たとえばレイプは異常体験である。この体験は一個人のもので、誰も共有することはできない。しかし、異常体験には必ず偏見が生じるが、この偏見は誰もが共有することができる。レイプの結果、その体験者がアメリカ軍人の軍服を見るだけで恐怖を感じたとする。沖縄でだと、その軍服を見ることありふれたことなので、体験者は一歩も外出することができないこともあり得る。一方、もとから軍人嫌い、アメリカ人嫌い、軍服嫌いなどの人もいる。こうした人は、レイプという異常体験によって生じた偏見をすぐに共有することができてしまう。そうした何とか嫌いでなくても、偏見を共有した結果、何とか嫌いになってしまうこともあり得る。
レイプ体験によって生じた偏見をトラウマと呼んでいる。今の医療では、その偏見を無くすことはできない。異常体験と、それで生じた偏見とを分けることができないのである。これは判断という作用が脳内で働かないことも意味している。人は物を見る場合、判断という作用を通して記憶にする。しかし異常体験の場合、判断という作用を通さずに脳内に記憶されてしまうことがある。精神科医療においてトラウマなどの治療には。カウンセリングという判断を通じて、異常体験から生じた偏見を修正していくというやり方が用いられている。だから判断という作用を通さずに記憶されたものの治療は不可能とされているのである。
レイプ体験も戦争体験も、その体験から生じた偏見を有し、その偏見は誰もが共有することができるという点では同じである。レイプ体験では医者はその体験者の偏見を共有するということはあまりない。しかし戦争体験の場合は事情が違う。戦争体験という異常体験によって生じた偏見を社会の誰でも共有することが起きてしまうのである。それを避けるには、異常体験とそれから生じた偏見とを区別する作業がどうしても不可欠になる。

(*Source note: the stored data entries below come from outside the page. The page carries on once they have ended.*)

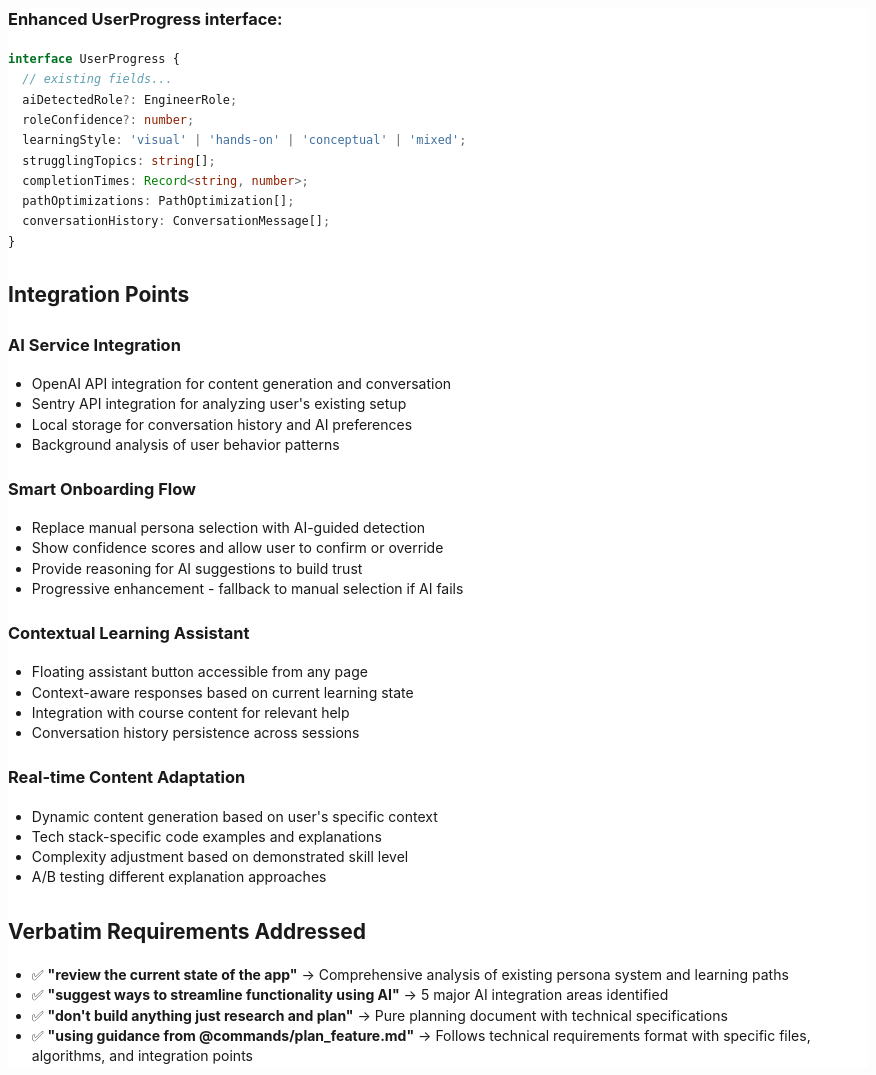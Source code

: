 ### Enhanced UserProgress interface:
```typescript
interface UserProgress {
  // existing fields...
  aiDetectedRole?: EngineerRole;
  roleConfidence?: number;
  learningStyle: 'visual' | 'hands-on' | 'conceptual' | 'mixed';
  strugglingTopics: string[];
  completionTimes: Record<string, number>;
  pathOptimizations: PathOptimization[];
  conversationHistory: ConversationMessage[];
}
```

## Integration Points

### AI Service Integration
- OpenAI API integration for content generation and conversation
- Sentry API integration for analyzing user's existing setup
- Local storage for conversation history and AI preferences
- Background analysis of user behavior patterns

### Smart Onboarding Flow
- Replace manual persona selection with AI-guided detection
- Show confidence scores and allow user to confirm or override
- Provide reasoning for AI suggestions to build trust
- Progressive enhancement - fallback to manual selection if AI fails

### Contextual Learning Assistant
- Floating assistant button accessible from any page
- Context-aware responses based on current learning state
- Integration with course content for relevant help
- Conversation history persistence across sessions

### Real-time Content Adaptation
- Dynamic content generation based on user's specific context
- Tech stack-specific code examples and explanations
- Complexity adjustment based on demonstrated skill level
- A/B testing different explanation approaches

## Verbatim Requirements Addressed

- ✅ **"review the current state of the app"** → Comprehensive analysis of existing persona system and learning paths
- ✅ **"suggest ways to streamline functionality using AI"** → 5 major AI integration areas identified
- ✅ **"don't build anything just research and plan"** → Pure planning document with technical specifications
- ✅ **"using guidance from @commands/plan_feature.md"** → Follows technical requirements format with specific files, algorithms, and integration points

しかし沖縄県民は、今の今まで、戦争体験とそれから生じる偏見とを区別するという作業をして来なかった。優しい県民性なのだから、それができなくて不思議ではない。戦争体験者は次世代に対して、どのような偏見を伝えたいのか、そうしたドキュメンタリーは残念ながらお目にかかったことがない。その結果、沖縄社会は、戦争体験によって生じた偏見に満ちたものになった。そうした社会には、それに伴う喜劇的悲劇こそあれ、平和につながるようなものは何一つでてこないだろう。